— TASK GOAL —
Below are the records; collect from them each line containing the string "dinhnghia".

Start of RECORDS PROVIDED

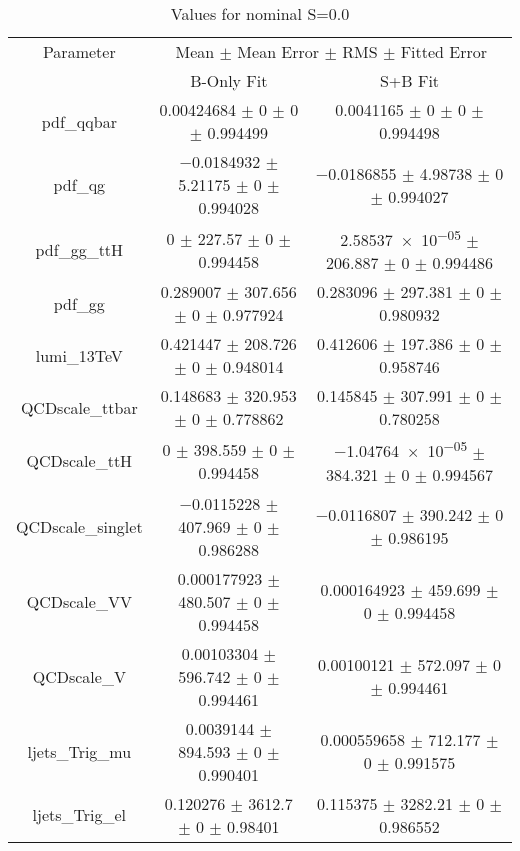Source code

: \begin{table}
\centering
\caption{Values for nominal S=0.0}
\begin{tabular}{ccc}
\toprule
Parameter & \multicolumn{2}{c}{Mean $\pm$ Mean Error $\pm$ RMS $\pm$ Fitted Error}\\
 & B-Only Fit & S+B Fit\\
\midrule
pdf\_qqbar & \num{0.00424684} $\pm$ \num{0} $\pm$ \num{0} $\pm$ \num{0.994499} & \num{0.0041165} $\pm$ \num{0} $\pm$ \num{0} $\pm$ \num{0.994498}\\
pdf\_qg & \num{-0.0184932} $\pm$ \num{5.21175} $\pm$ \num{0} $\pm$ \num{0.994028} & \num{-0.0186855} $\pm$ \num{4.98738} $\pm$ \num{0} $\pm$ \num{0.994027}\\
pdf\_gg\_ttH & \num{0} $\pm$ \num{227.57} $\pm$ \num{0} $\pm$ \num{0.994458} & \num{2.58537e-05} $\pm$ \num{206.887} $\pm$ \num{0} $\pm$ \num{0.994486}\\
pdf\_gg & \num{0.289007} $\pm$ \num{307.656} $\pm$ \num{0} $\pm$ \num{0.977924} & \num{0.283096} $\pm$ \num{297.381} $\pm$ \num{0} $\pm$ \num{0.980932}\\
lumi\_13TeV & \num{0.421447} $\pm$ \num{208.726} $\pm$ \num{0} $\pm$ \num{0.948014} & \num{0.412606} $\pm$ \num{197.386} $\pm$ \num{0} $\pm$ \num{0.958746}\\
QCDscale\_ttbar & \num{0.148683} $\pm$ \num{320.953} $\pm$ \num{0} $\pm$ \num{0.778862} & \num{0.145845} $\pm$ \num{307.991} $\pm$ \num{0} $\pm$ \num{0.780258}\\
QCDscale\_ttH & \num{0} $\pm$ \num{398.559} $\pm$ \num{0} $\pm$ \num{0.994458} & \num{-1.04764e-05} $\pm$ \num{384.321} $\pm$ \num{0} $\pm$ \num{0.994567}\\
QCDscale\_singlet & \num{-0.0115228} $\pm$ \num{407.969} $\pm$ \num{0} $\pm$ \num{0.986288} & \num{-0.0116807} $\pm$ \num{390.242} $\pm$ \num{0} $\pm$ \num{0.986195}\\
QCDscale\_VV & \num{0.000177923} $\pm$ \num{480.507} $\pm$ \num{0} $\pm$ \num{0.994458} & \num{0.000164923} $\pm$ \num{459.699} $\pm$ \num{0} $\pm$ \num{0.994458}\\
QCDscale\_V & \num{0.00103304} $\pm$ \num{596.742} $\pm$ \num{0} $\pm$ \num{0.994461} & \num{0.00100121} $\pm$ \num{572.097} $\pm$ \num{0} $\pm$ \num{0.994461}\\
ljets\_Trig\_mu & \num{0.0039144} $\pm$ \num{894.593} $\pm$ \num{0} $\pm$ \num{0.990401} & \num{0.000559658} $\pm$ \num{712.177} $\pm$ \num{0} $\pm$ \num{0.991575}\\
ljets\_Trig\_el & \num{0.120276} $\pm$ \num{3612.7} $\pm$ \num{0} $\pm$ \num{0.98401} & \num{0.115375} $\pm$ \num{3282.21} $\pm$ \num{0} $\pm$ \num{0.986552}\\

\end{tabular}
\end{table}

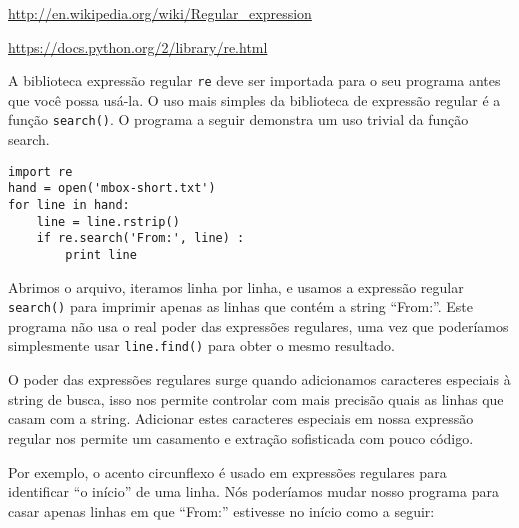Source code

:\url{http://en.wikipedia.org/wiki/Regular_expression}

\url{https://docs.python.org/2/library/re.html}

A biblioteca expressão regular {\tt re} deve ser importada para o seu programa antes que você 
possa usá-la. O uso mais simples da biblioteca de expressão regular é a função {\tt search()}. 
O programa a seguir demonstra um uso trivial da função search.


\beforeverb
\begin{verbatim}
import re
hand = open('mbox-short.txt')
for line in hand:
    line = line.rstrip()
    if re.search('From:', line) :
        print line
\end{verbatim}
\afterverb
%

Abrimos o arquivo, iteramos linha por linha, e usamos a expressão regular {\tt search()} para
imprimir apenas as linhas que contém a string ``From:''. Este programa não usa o real poder 
das expressões regulares, uma vez que poderíamos simplesmente usar {\tt line.find()} para
obter o mesmo resultado.



O poder das expressões regulares surge quando adicionamos caracteres especiais à string de busca, 
isso nos permite controlar com mais precisão quais as linhas que casam com a string. 
Adicionar estes caracteres especiais em nossa expressão regular nos permite um casamento e 
extração sofisticada com pouco código.

Por exemplo, o acento circunflexo é usado em expressões 
regulares para identificar ``o início'' de uma linha.
Nós poderíamos mudar nosso programa para casar apenas
linhas em que ``From:'' estivesse no início como a seguir:

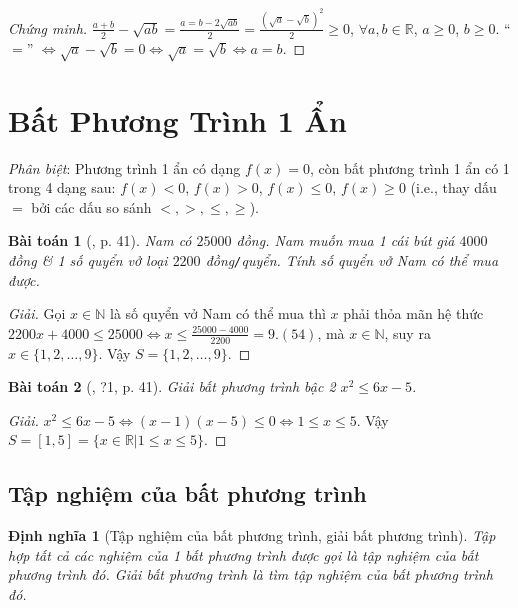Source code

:\documentclass{article}
\newtheorem{baitoan}{Bài toán}
\newtheorem{dinhnghia}{Định nghĩa}
\begin{document}
\begin{proof}[Chứng minh]
	$\frac{a + b}{2} - \sqrt{ab} = \frac{a = b - 2\sqrt{ab}}{2} = \frac{(\sqrt{a} - \sqrt{b})^2}{2}\ge0$, $\forall a,b\in\mathbb{R}$, $a\ge0$, $b\ge0$. ``$=$'' $\Leftrightarrow\sqrt{a} - \sqrt{b} = 0\Leftrightarrow\sqrt{a} = \sqrt{b}\Leftrightarrow a = b$.
\end{proof}


\section{Bất Phương Trình 1 Ẩn}
\textit{Phân biệt}: Phương trình 1 ẩn có dạng $f(x) = 0$, còn bất phương trình 1 ẩn có 1 trong 4 dạng sau: $f(x) < 0$, $f(x) > 0$, $f(x)\le0$, $f(x)\ge 0$ (i.e., thay dấu $=$ bởi các dấu so sánh $<,>,\le,\ge$).

\begin{baitoan}[\cite{SGK_Toan_8_tap_2}, p. 41]
	Nam có $25000$ đồng. Nam muốn mua 1 cái bút giá $4000$ đồng \& 1 số quyển vở loại $2200$ đồng\emph{\texttt{/}}quyển. Tính số quyển vở Nam có thể mua được.
\end{baitoan}

\begin{proof}[Giải]
	Gọi $x\in\mathbb{N}$ là số quyển vở Nam có thể mua thì $x$ phải thỏa mãn hệ thức $2200x + 4000\le25000\Leftrightarrow x\le\frac{25000 - 4000}{2200} = 9.(54)$, mà $x\in\mathbb{N}$, suy ra $x\in\{1,2,\ldots,9\}$. Vậy $S = \{1,2,\ldots,9\}$.
\end{proof}

\begin{baitoan}[\cite{SGK_Toan_8_tap_2}, ?1, p. 41]
	Giải bất phương trình bậc 2 $x^2\le6x - 5$.
\end{baitoan}

\begin{proof}[Giải]
	$x^2\le6x - 5\Leftrightarrow(x - 1)(x - 5)\le0\Leftrightarrow1\le x\le 5$. Vậy $S = [1,5] = \{x\in\mathbb{R}|1\le x\le5\}$.
\end{proof}

\subsection{Tập nghiệm của bất phương trình}

\begin{dinhnghia}[Tập nghiệm của bất phương trình, giải bất phương trình]
	Tập hợp tất cả các nghiệm của 1 bất phương trình được gọi là \emph{tập nghiệm} của bất phương trình đó. \emph{Giải bất phương trình} là tìm tập nghiệm của bất phương trình đó.
\end{dinhnghia}
\end{document}
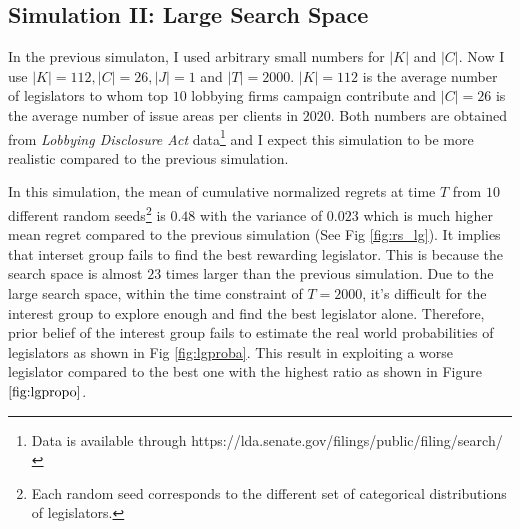 \documentclass{article}
\begin{document}
\subsection{Simulation II: Large Search Space}
In the previous simulaton, 
I used 
arbitrary small numbers for $|K|$ and $|C|$.
Now I use $|K|=112, |C|=26, |J|=1$ and $|T|=2000$.
$|K|=112$ is the average number of 
legislators to whom top 
$10$ lobbying firms campaign contribute 
and $|C|=26$ is the average number of
issue areas per clients in $2020$.
Both numbers are obtained from \textit{Lobbying Disclosure Act} data\footnote{Data is available through https://lda.senate.gov/filings/public/filing/search/}
and I expect this simulation to be more realistic compared to the previous simulation.

In this simulation, the mean of cumulative normalized regrets at time $T$ from 
$10$ different random seeds\footnote{Each random seed  
corresponds to the different set of categorical distributions of legislators. 
} is $0.48$ with the variance of $0.023$ which is much higher mean regret compared to the previous simulation 
(See Fig \ref{fig:rs_lg}).
It implies that interset group fails to find the best rewarding legislator.
This is because 
the search space is almost $23$ times larger than the previous simulation.
Due to the large search space, 
within the time constraint of $T=2000$,
it's difficult for the interest group to 
explore enough and find the best legislator alone.
Therefore, prior belief of the interest group fails to estimate 
the real world probabilities of legislators as shown in Fig \ref{fig:lgproba}.
This result in exploiting 
a worse legislator compared to the best one with the highest ratio 
as shown in Figure $\ref{fig:lgpropo}$.
\end{document}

End of RECORDS PROVIDED

— YOUR SOLUTION —
\newtheorem{dinhnghia}{Định nghĩa}
\begin{dinhnghia}[Tập nghiệm của bất phương trình, giải bất phương trình]
\end{dinhnghia}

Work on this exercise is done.